Do you ever feel like there’s never enough time in the day? Time management and laser-like task focus are keys to getting things done, but there’s more. A reader recently pointed me to a peak productivity article that discussed a number of ways to get more stuff done. I reflected upon these tips and my own perspectives are below.
Easier said than done but I get the idea. Productivity guru Tim Ferriss encourages this to be more productive: “Don’t check your email or anything else that is going to dictate your behavior.” Most of us get up, rush to email or race to something. Tim argues that is exactly the I’m already feeling behind behaviour we should strive to cut out. Instead, experts like Tim suggest having a few pre-defined goals each morning, and that literally means a few goals – and focus on those. In my life, this is something I already try and do although certainly some days are better than others. Stop reacting brings me to the next secret of getting things done – do the things that matter.
Decide on three things that matter today
In the article I read, there was a reminder that all tasks are not created equal. How true. Productivity experts tell us work can be sub-divided into two fundamental types of work: shallow and deep. Shallow work is the small stuff like email and some day-to-day meetings. These are things that do not typically leverage very much talent or skill. Deep work pushes your boundaries and delivers real value. It also improves your skills over time. Over time, focusing on “deep work” will deliver more job/task satisfaction and results. In my work life, there is plenty of shallow work to go around but there are also pockets of enjoyable deep work. As I age, I’ve recognized the workplace won’t always deliver what I need – that deep work – this is part of the why I started and continue to run this blog.
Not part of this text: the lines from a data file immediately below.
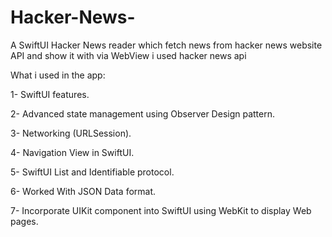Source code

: # Hacker-News-

A SwiftUI Hacker News reader which fetch news from hacker news website API and show it with via WebView 
i used hacker news api 

What i used in the app:

1- SwiftUI features.

2- Advanced state management using Observer Design pattern.

3- Networking (URLSession).

4- Navigation View in SwiftUI.

5- SwiftUI List and Identifiable protocol.

6- Worked With JSON Data format.

7- Incorporate UIKit component into SwiftUI using WebKit to display Web pages.
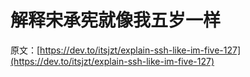 # 解释宋承宪就像我五岁一样

原文：[https://dev.to/itsjzt/explain-ssh-like-im-five-127](https://dev.to/itsjzt/explain-ssh-like-im-five-127)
Use some “magic” hours for your three things
Just like all tasks are not created equal, not all hours are created equal either. This means you need to determine and capitalize on your peak productivity hours to get more things done. You can find your most productive hours by paying closer attention to your habits – a little self-assessment might be helpful. Ask yourself questions like:
- Am I a night owl?
- Am I a keener in the mornings?
- At what times of the day do I feel most energetic?
- At what times of the day do I feel most inspired?
By answering these questions, honestly, you can start becoming more time-sensitive to your tasks or new initiatives, focusing on the hours that maximize your potential. In my life, I actually have a couple of peak productivity hours – mid-morning and in the evening. I’m not a night owl per se but I do enjoy working on hobbies in the evening.
Positive procrastination can be good!
Apparently procrastination can be a good thing. For example, if you know you can’t do the task right now, from fear, anxiety or do due other reasons, productivity experts tell us this can be a good thing – as long as it forces you to complete the next priority on your list. The big difference between productivity and just being busy is delivering value. Procrastination can be a positive influence in helping you keep your top commitments and deliver the goods. Instead of trying to do everything, productivity forces you to make decisions about how and where you spend your time. It ultimately means you know the difference between saying “yes” to everything and saying “no” or “not right now” to more things. I’ve read this is a trait of very successful people, and I’m learning to put more of this principle into my own work and personal life.
So there you have it, some top secrets from the productivity gurus to getting things done:
- Stop Reacting
- Decide on what matters today
- Use your “magic” hours
- Embrace positive procrastination
Now get moving people! 🙂
How many of these things do you do consistently today?
Anything you aspire to work on as part your personal and professional development?